Solving $f(x)=3$ in this problem boils down to solving a cubic, specifically $\frac{1}{4}x^3 + x - 1=3$. This is not something the AP exam is interested in you knowing, so they will provide you with this value, at least in some way.

With that said, the book is not the AP exam and assumes you should take the time to solve it. Somewhat ironically, the book glosses over how they actually solve $f(x)=3$, maybe assuming this is something you know by now. They just draw the rest of the owl and do the same for any similar worked out exercises throughout the book.

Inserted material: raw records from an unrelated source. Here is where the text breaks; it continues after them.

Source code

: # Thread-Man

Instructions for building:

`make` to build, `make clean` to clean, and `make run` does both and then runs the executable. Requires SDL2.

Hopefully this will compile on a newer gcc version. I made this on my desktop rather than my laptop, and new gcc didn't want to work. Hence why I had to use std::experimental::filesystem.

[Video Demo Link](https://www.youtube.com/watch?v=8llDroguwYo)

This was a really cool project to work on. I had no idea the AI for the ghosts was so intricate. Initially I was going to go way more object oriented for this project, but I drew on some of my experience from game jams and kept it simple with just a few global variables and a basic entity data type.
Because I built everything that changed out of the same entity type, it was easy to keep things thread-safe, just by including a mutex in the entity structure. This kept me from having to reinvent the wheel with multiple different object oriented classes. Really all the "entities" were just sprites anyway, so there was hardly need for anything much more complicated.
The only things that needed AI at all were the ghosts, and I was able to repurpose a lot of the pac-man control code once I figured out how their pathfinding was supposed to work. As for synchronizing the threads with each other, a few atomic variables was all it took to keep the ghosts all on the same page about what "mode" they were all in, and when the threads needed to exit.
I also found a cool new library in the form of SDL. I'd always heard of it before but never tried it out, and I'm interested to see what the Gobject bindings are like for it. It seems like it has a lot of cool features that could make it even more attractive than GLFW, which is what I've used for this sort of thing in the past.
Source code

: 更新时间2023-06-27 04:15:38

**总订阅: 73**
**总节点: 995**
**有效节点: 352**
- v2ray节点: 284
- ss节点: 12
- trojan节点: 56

Since solving $f(x)=3$ involves solving a cubic (one that can’t be factored by grouping), this really should be done with a graphing calculator. There are ways of solving manually, but involve the rational root theorem and testing lots of factor combinations.

f(x) in Desmos

Figure 2.6.1 $f(x)=3$ solved using Desmos.

Since we found that $f(2)=3$, that means $f^{-1}(3)=2$ and we can move on to find $f’(2)$.

\[\begin{align} f'(2) &= \frac{3}{4}(2)^2+1 \\ &= 4 \end{align}\]

Which means we can complete the relationship we set up at the beginning.

\[\begin{align} \left(f^{-1}\right)'(3) &= \frac{1}{f'\left(f^{-1}(3)\right)} \\[0.5em] &= \frac{1}{f'(2)} \\[0.5em] &= \frac{1}{4} \end{align}\]

$\blacksquare$

Inverted Slopes

Another property of inverse functions and their derivatives is that their slopes are also inverses. We found that $(f^{-1})’(3) = \frac{1}{4}$, but we also saw that $f’(2)=4$. This inverted relationship becomes a bit more obvious when you realize the inverse of $\frac{dy}{dx}$ is $\frac{dx}{dy}$.

Derivatives of Inverse Trigonometric Functions

As usual, there is another list of derivative rules. Arcsine and arctangent are the popular ones, but keep in mind their matching pair is just negated. We’ll go through the proof of arcsine in class.